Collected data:
--*--
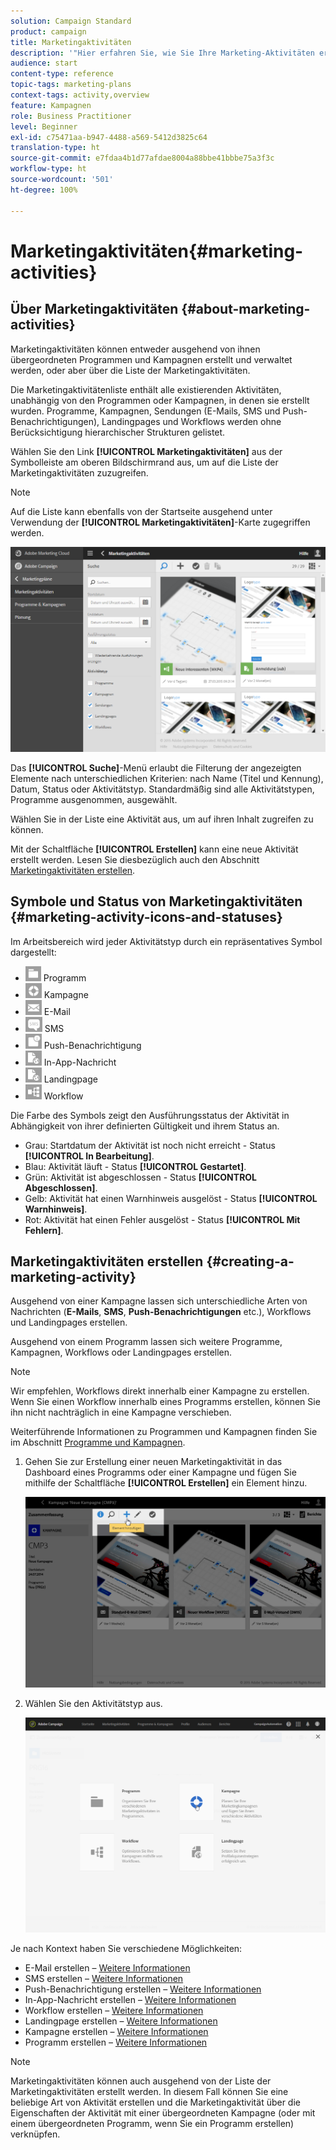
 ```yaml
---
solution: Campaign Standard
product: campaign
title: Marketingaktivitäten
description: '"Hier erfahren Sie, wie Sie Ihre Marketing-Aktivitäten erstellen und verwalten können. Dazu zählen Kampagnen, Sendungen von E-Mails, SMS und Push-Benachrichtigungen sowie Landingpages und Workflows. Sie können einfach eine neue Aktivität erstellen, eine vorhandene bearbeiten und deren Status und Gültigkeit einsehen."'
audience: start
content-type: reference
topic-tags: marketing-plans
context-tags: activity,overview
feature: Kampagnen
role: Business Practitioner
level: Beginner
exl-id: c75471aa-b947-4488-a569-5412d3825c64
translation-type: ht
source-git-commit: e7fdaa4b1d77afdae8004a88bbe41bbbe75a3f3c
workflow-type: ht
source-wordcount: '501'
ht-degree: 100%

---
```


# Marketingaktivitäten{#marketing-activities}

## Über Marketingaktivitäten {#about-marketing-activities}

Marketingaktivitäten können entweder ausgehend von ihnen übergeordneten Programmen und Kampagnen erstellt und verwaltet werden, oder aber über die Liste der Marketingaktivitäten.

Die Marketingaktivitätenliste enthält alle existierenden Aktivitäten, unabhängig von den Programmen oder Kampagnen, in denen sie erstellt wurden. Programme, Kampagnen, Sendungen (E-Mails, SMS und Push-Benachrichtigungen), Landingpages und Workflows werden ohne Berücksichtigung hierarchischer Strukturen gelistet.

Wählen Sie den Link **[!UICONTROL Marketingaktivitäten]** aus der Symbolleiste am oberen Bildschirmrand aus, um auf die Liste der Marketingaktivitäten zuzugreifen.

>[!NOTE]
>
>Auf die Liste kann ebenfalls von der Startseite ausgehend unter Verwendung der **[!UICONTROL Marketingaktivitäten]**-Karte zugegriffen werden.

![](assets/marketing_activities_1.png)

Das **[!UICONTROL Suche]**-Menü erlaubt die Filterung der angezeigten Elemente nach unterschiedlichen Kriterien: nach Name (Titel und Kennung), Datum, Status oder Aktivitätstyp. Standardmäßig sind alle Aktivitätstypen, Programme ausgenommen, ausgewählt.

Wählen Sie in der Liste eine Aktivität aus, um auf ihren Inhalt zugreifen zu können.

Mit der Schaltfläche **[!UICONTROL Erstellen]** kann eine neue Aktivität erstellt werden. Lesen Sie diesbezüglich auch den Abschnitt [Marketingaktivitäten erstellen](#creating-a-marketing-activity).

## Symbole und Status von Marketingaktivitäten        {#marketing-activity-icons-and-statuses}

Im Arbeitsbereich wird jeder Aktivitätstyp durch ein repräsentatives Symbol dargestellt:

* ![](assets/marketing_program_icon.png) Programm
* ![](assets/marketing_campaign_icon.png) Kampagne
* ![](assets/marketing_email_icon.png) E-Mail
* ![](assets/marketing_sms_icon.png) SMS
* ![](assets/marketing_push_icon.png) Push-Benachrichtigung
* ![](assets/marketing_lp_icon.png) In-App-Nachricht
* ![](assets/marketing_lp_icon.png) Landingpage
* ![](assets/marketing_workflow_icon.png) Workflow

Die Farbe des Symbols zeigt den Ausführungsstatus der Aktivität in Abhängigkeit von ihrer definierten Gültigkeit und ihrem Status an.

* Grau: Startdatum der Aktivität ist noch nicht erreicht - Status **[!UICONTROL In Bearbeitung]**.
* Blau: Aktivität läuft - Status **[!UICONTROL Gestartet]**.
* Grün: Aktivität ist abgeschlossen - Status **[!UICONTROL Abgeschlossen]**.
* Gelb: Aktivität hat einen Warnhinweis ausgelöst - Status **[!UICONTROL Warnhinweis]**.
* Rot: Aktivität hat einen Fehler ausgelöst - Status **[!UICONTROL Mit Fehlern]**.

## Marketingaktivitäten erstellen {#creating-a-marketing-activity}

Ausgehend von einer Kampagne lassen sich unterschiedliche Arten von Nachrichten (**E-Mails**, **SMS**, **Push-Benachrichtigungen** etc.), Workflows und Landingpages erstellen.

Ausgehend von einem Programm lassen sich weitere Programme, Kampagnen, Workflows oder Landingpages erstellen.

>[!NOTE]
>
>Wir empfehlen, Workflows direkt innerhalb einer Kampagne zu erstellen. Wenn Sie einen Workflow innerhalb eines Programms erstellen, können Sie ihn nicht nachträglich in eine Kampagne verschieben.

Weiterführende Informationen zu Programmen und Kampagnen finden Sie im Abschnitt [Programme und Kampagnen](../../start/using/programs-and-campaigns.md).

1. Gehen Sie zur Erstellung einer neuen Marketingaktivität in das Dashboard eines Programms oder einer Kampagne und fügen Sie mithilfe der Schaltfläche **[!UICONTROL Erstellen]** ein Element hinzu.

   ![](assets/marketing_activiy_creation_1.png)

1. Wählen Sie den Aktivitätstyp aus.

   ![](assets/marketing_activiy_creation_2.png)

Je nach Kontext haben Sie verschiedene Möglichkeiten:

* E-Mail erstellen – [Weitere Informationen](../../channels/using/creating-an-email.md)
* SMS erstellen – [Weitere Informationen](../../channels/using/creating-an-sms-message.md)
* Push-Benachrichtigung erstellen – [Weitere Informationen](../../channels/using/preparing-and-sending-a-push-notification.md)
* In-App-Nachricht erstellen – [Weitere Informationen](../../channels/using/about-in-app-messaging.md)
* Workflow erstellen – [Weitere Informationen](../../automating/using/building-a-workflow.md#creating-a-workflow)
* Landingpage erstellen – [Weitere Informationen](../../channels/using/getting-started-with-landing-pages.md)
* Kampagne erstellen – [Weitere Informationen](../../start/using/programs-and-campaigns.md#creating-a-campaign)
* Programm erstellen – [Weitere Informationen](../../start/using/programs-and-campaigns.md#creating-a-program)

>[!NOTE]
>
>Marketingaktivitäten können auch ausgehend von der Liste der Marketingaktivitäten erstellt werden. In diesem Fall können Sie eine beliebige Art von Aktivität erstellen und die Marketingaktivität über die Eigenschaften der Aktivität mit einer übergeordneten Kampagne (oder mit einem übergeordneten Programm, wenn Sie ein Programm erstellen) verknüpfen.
--*--
EXERCISE REQUIREMENTS: Determine how many lines above contain the string "übergeordneten". Give only that number.

EXERCISE RESULT: 2